** Opening Data to use block **

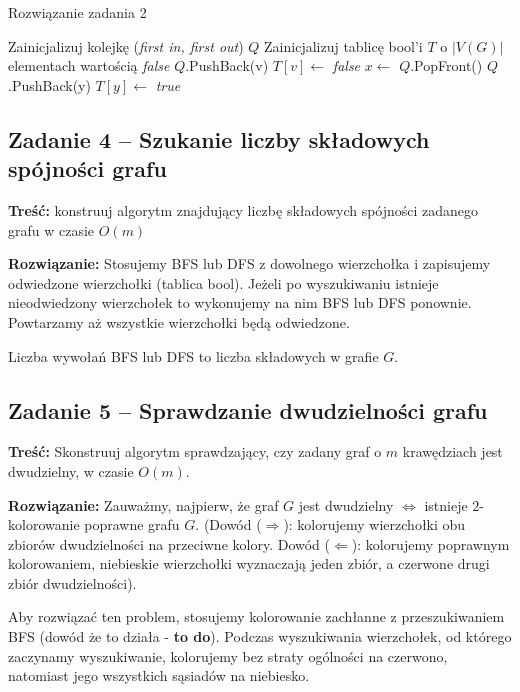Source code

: \begin{algorithm}[H]
	\caption{Rozwiązanie zadania 2}\label{Zadanie23}
	\begin{algorithmic}[1]
		\State Zainicjalizuj kolejkę (\textit{first in, first out}) $Q$
		\State Zainicjalizuj tablicę bool'i $T$ o $|V(G)|$ elementach wartością 
		\textit{false}
		\State $Q$.PushBack(v)
		\State $T[v] \gets$ \textit{false}
		\State $x \gets$ $Q$.PopFront()
		\State $Q$.PushBack(y)
		\State $T[y] \gets$ \textit{true} 
		\EndIf
		\EndWhile
		\EndWhile
		\EndProcedure
	\end{algorithmic}
\end{algorithm}

\subsection{Zadanie 4 -- Szukanie liczby składowych spójności grafu}
\textbf{Treść: } konstruuj algorytm znajdujący liczbę składowych 
spójności zadanego grafu w czasie $O(m)$

\textbf{Rozwiązanie: } Stosujemy BFS lub DFS z dowolnego 
wierzchołka i zapisujemy odwiedzone wierzchołki (tablica bool).
Jeżeli po wyszukiwaniu istnieje nieodwiedzony wierzchołek to 
wykonujemy na nim BFS lub DFS ponownie. Powtarzamy aż
wszystkie wierzchołki będą odwiedzone. 

Liczba wywołań BFS lub DFS to liczba składowych w grafie $G$.

\subsection{Zadanie 5 -- Sprawdzanie dwudzielności grafu}
\textbf{Treść: } Skonstruuj algorytm sprawdzający, 
czy zadany graf o $m$ krawędziach jest dwudzielny, w czasie $O(m)$.

\textbf{Rozwiązanie: } Zauważmy, najpierw, że 
graf $G$ jest dwudzielny $\Leftrightarrow$ istnieje $2$-kolorowanie
poprawne grafu $G$. (Dowód ($\Rightarrow$): kolorujemy 
wierzchołki obu zbiorów dwudzielności na przeciwne kolory. Dowód 
($\Leftarrow$): kolorujemy poprawnym kolorowaniem, niebieskie
wierzchołki wyznaczają jeden zbiór, a czerwone drugi zbiór dwudzielności). 

Aby rozwiązać ten problem, stosujemy kolorowanie 
zachłanne z przeszukiwaniem BFS (dowód że to działa -\textbf{ to do}). 
Podczas wyszukiwania wierzchołek, od którego zaczynamy 
wyszukiwanie, kolorujemy 
bez straty ogólności na czerwono, natomiast jego
wszystkich sąsiadów na niebiesko.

** Closing Data to use block **

» **Your objective**:
Reproduce the entries above exactly, without images.

» **Completed exercise**:
Source code

: \begin{algorithm}[H]
	\caption{Rozwiązanie zadania 2}\label{Zadanie23}
	\begin{algorithmic}[1]
		\State Zainicjalizuj kolejkę (\textit{first in, first out}) $Q$
		\State Zainicjalizuj tablicę bool'i $T$ o $|V(G)|$ elementach wartością 
		\textit{false}
		\State $Q$.PushBack(v)
		\State $T[v] \gets$ \textit{false}
		\State $x \gets$ $Q$.PopFront()
		\State $Q$.PushBack(y)
		\State $T[y] \gets$ \textit{true} 
		\EndIf
		\EndWhile
		\EndWhile
		\EndProcedure
	\end{algorithmic}
\end{algorithm}

\subsection{Zadanie 4 -- Szukanie liczby składowych spójności grafu}
\textbf{Treść: } konstruuj algorytm znajdujący liczbę składowych 
spójności zadanego grafu w czasie $O(m)$

\textbf{Rozwiązanie: } Stosujemy BFS lub DFS z dowolnego 
wierzchołka i zapisujemy odwiedzone wierzchołki (tablica bool).
Jeżeli po wyszukiwaniu istnieje nieodwiedzony wierzchołek to 
wykonujemy na nim BFS lub DFS ponownie. Powtarzamy aż
wszystkie wierzchołki będą odwiedzone. 

Liczba wywołań BFS lub DFS to liczba składowych w grafie $G$.

\subsection{Zadanie 5 -- Sprawdzanie dwudzielności grafu}
\textbf{Treść: } Skonstruuj algorytm sprawdzający, 
czy zadany graf o $m$ krawędziach jest dwudzielny, w czasie $O(m)$.

\textbf{Rozwiązanie: } Zauważmy, najpierw, że 
graf $G$ jest dwudzielny $\Leftrightarrow$ istnieje $2$-kolorowanie
poprawne grafu $G$. (Dowód ($\Rightarrow$): kolorujemy 
wierzchołki obu zbiorów dwudzielności na przeciwne kolory. Dowód 
($\Leftarrow$): kolorujemy poprawnym kolorowaniem, niebieskie
wierzchołki wyznaczają jeden zbiór, a czerwone drugi zbiór dwudzielności). 

Aby rozwiązać ten problem, stosujemy kolorowanie 
zachłanne z przeszukiwaniem BFS (dowód że to działa -\textbf{ to do}). 
Podczas wyszukiwania wierzchołek, od którego zaczynamy 
wyszukiwanie, kolorujemy 
bez straty ogólności na czerwono, natomiast jego
wszystkich sąsiadów na niebiesko.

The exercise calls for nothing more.